Aiden Ainsworth-Cave
- Born: 21 July 2006 (age 19)
- Height: 1.97 m (6 ft 6 in)
- Weight: 104 kg (16 st 5 lb; 229 lb)
- School: Bedford School
- University: University of Bath

Rugby union career
- Position: Lock
- Current team: Northampton Saints

Senior career
- Years: Team / Apps / (Points)
- 2024-: Northampton Saints / 2 / (0)
- 2024-25: → Bedford Blues (loan) / 2 / (0)

International career
- Years: Team / Apps / (Points)
- 2024–: England U18s
- 2025–: England U20s

= Aiden Ainsworth-Cave =

English rugby union player (born 2006)

Aiden Ainsworth-Cave (born 21 July 2006) is an English professional rugby union footballer who plays for Northampton Saints and England U20s. His preferred position is Lock.

==Club career==
Ainsworth-Cave was educated at Bedford School where he played first-XV rugby union, and signed his first senior contract with Northampton Saints in May 2024. He later studied at the University of Bath where he played British Universities and Colleges Sport (BUCS) Super Rugby.

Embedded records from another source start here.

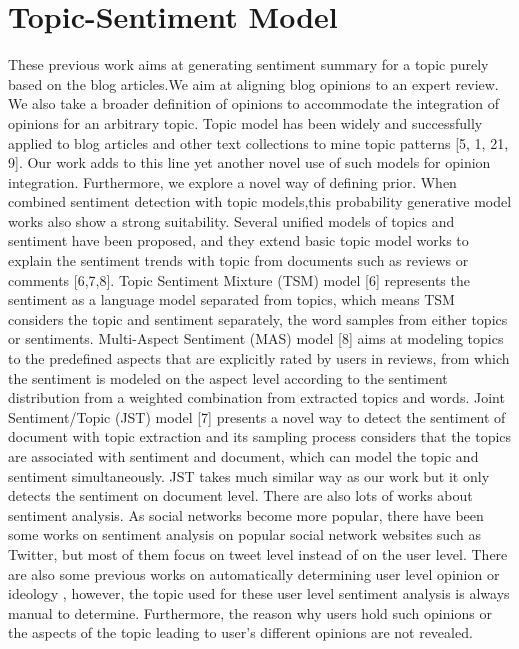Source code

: \documentclass[runningheads,a4paper]{llncs}
\begin{document}
\section{Topic-Sentiment Model}
These previous work aims at generating sentiment summary for a topic purely based on the blog articles.We aim at aligning blog opinions to an expert review. We also take a broader definition of opinions to accommodate the integration of opinions for an arbitrary topic. Topic model has been widely and successfully applied to
blog articles and other text collections to mine topic patterns [5, 1, 21, 9]. Our work adds to this line yet another novel use of such models for opinion integration. Furthermore, we explore a novel way of defining prior.
When combined sentiment detection with topic models,this probability generative model works also show a strong suitability. Several
unified models of topics and sentiment have been proposed, and they extend basic topic model works to explain the sentiment trends with topic from documents such as reviews or comments \cite{mei2007topic,lin2009joint,jo2011aspect,zhao2012user}[6,7,8]. Topic Sentiment Mixture (TSM) model [6] represents the sentiment as a language model separated from topics, which means TSM considers the topic and sentiment separately, the word samples from either topics or sentiments. Multi-Aspect Sentiment (MAS) model [8] aims at modeling topics to the predefined aspects that are explicitly rated by users in reviews, from which the sentiment is modeled on the aspect level according to the sentiment distribution from a weighted combination from extracted topics and words. Joint Sentiment/Topic (JST) model [7] presents a novel way to detect the sentiment of document with topic extraction and its sampling process considers that the topics are associated with sentiment and document, which can model the topic and sentiment simultaneously. JST takes much similar way as our work but it only detects the sentiment on document level. There are also lots of works about sentiment analysis. As social networks become more popular, there have been some works on sentiment analysis on popular social network websites such as Twitter, but most of them\cite{li2010micro,o2010tweets,barbosa2010robust,davidov2010enhanced,jiang2011target} focus on tweet level instead of on the user level. There are also some previous works on automatically determining user level opinion or ideology \cite{agrawal2003mining,mostafa2013more,malouf2008taking,yu2008classifying}, however, the topic used for these user level sentiment analysis is always manual to determine. Furthermore, the reason why users hold such opinions or the aspects of the topic leading to user’s different opinions are not revealed.
\end{document}
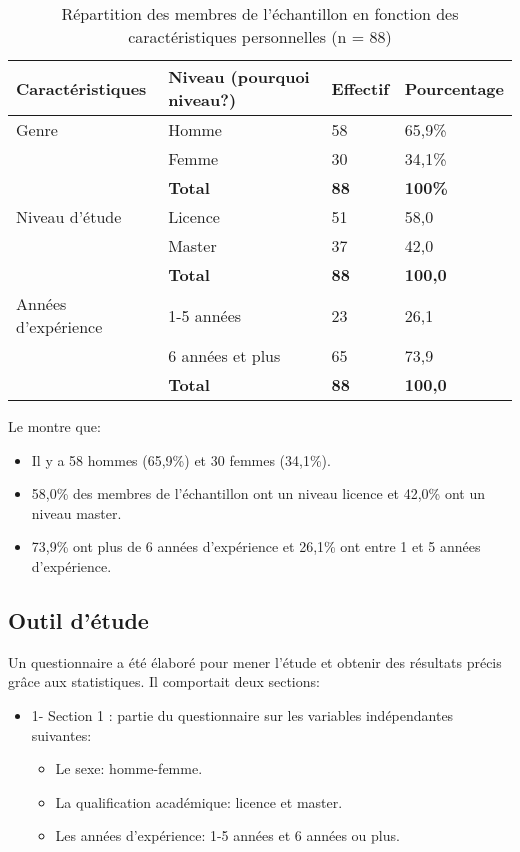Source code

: \documentclass[french]{textolivre}
\begin{document}
\begin{table}[h!]
\centering
\begin{threeparttable}
\caption{Répartition des membres de l'échantillon en fonction des caractéristiques personnelles (n = 88) }
\label{tab1}
\begin{tabular}{llll}
\toprule
Caractéristiques & Niveau (pourquoi niveau?) & Effectif & Pourcentage \\
\midrule
Genre & Homme & 58 & 65,9\% \\
 & Femme & 30 & 34,1\% \\
 & \textbf{Total} & \textbf{88} & \textbf{100\%} \\
Niveau d’étude & Licence & 51 & 58,0 \\
 & Master & 37 & 42,0 \\
 & \textbf{Total} & \textbf{88} & \textbf{100,0} \\
Années d’expérience & 1-5 	années & 23 & 26,1 \\
 & 6 années et plus & 65 & 73,9 \\
 & \textbf{Total} & \textbf{88} & \textbf{100,0} \\
\bottomrule
\end{tabular}
\end{threeparttable}
\end{table}

Le  montre que:
\begin{itemize}
    \item Il y a 58 hommes (65,9\%) et 30 femmes (34,1\%).
    \item 58,0\% des membres de l’échantillon ont un niveau licence et 42,0\% ont un niveau master.
    \item 73,9\% ont plus de 6 années d’expérience et 26,1\% ont entre 1 et 5 années d'expérience.
\end{itemize}
 

\subsection{Outil d'étude}
Un questionnaire a été élaboré pour mener l'étude et obtenir des résultats précis grâce aux statistiques. Il comportait deux sections:

\begin{itemize}
    \item 1- Section 1 : partie du questionnaire sur les variables indépendantes suivantes:
    \begin{itemize}
        \item Le sexe: homme-femme.
        \item La qualification académique: licence et master. 
        \item Les années d'expérience: 1-5 années et 6 années ou plus.
    \end{itemize}
\end{itemize}
\end{document}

He made his debut for Northampton as a replacement in the Premiership Rugby Cup against Harlequins on 1 November 2025.

==International career==
A former England U18 player, Ainsworth-Cave made his England U20 debut against Ireland U20 in the U20 Six Nations Championship in February 2025. He also featured for
England U19 in March 2025. That summer, he was a member of the England U20 squad at the 2025 World Rugby U20 Championship. He continued with the side at the 2026 U20 Six Nations in February 2026 and appeared at the 2026 World Rugby Junior World Championship.